Now, from the OSHA studies on hydrogen-sulfide (which the Minnesota Pollution Control Agency has measured at 30 times the federal limit at confinement sites):

"Summary of toxicology- Hydrogen-sulfide gas is a rapidly acting systemic poison which causes respiratory paralysis with consequent asphyxia at high concentrations. It irritates the eyes and respiratory tract at low concentrations. Inhalation of high concentrations of hydrogen-sulfide, 1000 to 2000 ppm, may cause coma after a single breath and may be rapidly fatal; convulsions may also occur. Exposure to concentrations of hydrogen-sulfide above 50 ppm for one hour may produce acute conjunctivitis with pain, lacrimation, and photophobia; in severe form this may progress to keratoconjunctivitis and vesiculation of the corneal epithelium. In low concentrations, hydrogen-sulfide may cause headache, fatigue, irritability, insomnia, and gastrointestinal disturbances; in somewhat higher concentrations it affects the central nervous system, causing excitement and dizziness. Prolonged exposure to 250 ppm of hydrogen-sulfide may cause pulmonary edema. Prolonged exposure to concentrations of hydrogen-sulfide as low as 50 ppm may cause rhinitis, pharyngitis, bronchitis, and pnuemonitis. Repeated exposure to hydrogen sulfide results in systemic effects that may result from concentrations previously tolerated without any effect. Rapid olfactory fatigue can occur at high concentrations."

And the OSHA ammonia studies:

"Summary of toxicology- Ammonia vapor is a severe irritant of the eyes, especially the cornea, the respiratory tract, and skin. Inhalation of concentrations of 2500 to 6500 ppm causes dyspnea, bronchospasm, chest pain and pulmonary edema which may be fatal; production of pink frothy sputum often occurs. Consequences can include bronchitis or pneumonia; some residual reduction in pulmonary function has been reported. In a human experimental study which exposed 10 subjects to various vapor concentrations for 5 minutes, 134 ppm caused irritation of the eyes, nose, and throat in most subjects and 1 person complained of chest irritation; at 72 ppm, several reported the same symptoms; at 50 ppm, 2 reported nasal dryness and at 32 ppm only 1 reported nasal dryness."

In effect, the diseases and dangers are the same in sewers and confinements, which you would expect, because the gases and sewage and closed environment are the same.

It has been mentioned to me the ag industry people are going to argue with the studies on confinements. I think that misses the point. Because sewage in a closed environment, generating hydrogen-sulfide and ammonia, is common to both sewer pipes and confinements, we know for certain, from the federal studies, what the effects on humans and the hogs will be. I doubt the ag industry experts will want to argue with OSHA over its hydrogen-sulfide and ammonia regulations.

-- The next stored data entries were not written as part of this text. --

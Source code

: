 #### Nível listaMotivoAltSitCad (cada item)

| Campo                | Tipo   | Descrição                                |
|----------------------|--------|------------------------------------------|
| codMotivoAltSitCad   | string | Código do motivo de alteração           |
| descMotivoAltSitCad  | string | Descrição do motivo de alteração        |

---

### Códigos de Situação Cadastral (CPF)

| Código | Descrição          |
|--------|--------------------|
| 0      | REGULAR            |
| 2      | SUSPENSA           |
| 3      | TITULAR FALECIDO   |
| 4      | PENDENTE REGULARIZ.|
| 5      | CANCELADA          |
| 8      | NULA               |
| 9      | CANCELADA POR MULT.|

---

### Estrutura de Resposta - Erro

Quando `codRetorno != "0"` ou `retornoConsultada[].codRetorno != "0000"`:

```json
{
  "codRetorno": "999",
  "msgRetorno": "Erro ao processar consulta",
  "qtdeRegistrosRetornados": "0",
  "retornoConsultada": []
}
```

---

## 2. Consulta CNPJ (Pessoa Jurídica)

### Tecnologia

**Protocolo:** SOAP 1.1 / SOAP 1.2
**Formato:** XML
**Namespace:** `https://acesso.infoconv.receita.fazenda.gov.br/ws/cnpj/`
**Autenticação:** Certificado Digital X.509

We know that humans in the confinement industry have died from sewer gases. We know that thousands of hogs in confinements have died from sewer gases. We know that people working in confinements suffer the same diseases as sewer workers. We know that pathogens associated with sewage and antibiotic resistant bacteria have been found in wells and waterways around confinements. We know that spills of untreated hog manure kill aquatic life the same as spills of untreated human waste. We know these sewer gases from confinements are constantly vented directly into the air and into the neighborhoods surrounding confinements.

So, we now know that sewer pipes and confinement systems are the same. I suggest to you that if you eat pork raised in a confinement, you are eating pork raised in a sewer. There can be no technological fix to make confinements safe because confinements, like sewer pipes, always have sewage and poison gases. Therefore, I believe confinements are an inappropriate technology for agriculture and Iowa, and should be immediately phased out. Environment-, people-, and pig-friendly systems exist today (such as hoop houses with deep bed systems) which can handle production without stinking up Iowa or harming or killing its people, its animals and its places.

Because this was an inadvertent rather than an intentional outcome of the rush to progress, I believe it is incumbent upon us all to share in the costs of the transition to non-polluting, non-dangerous technologies. We know what we've done, and, we know what to do about it.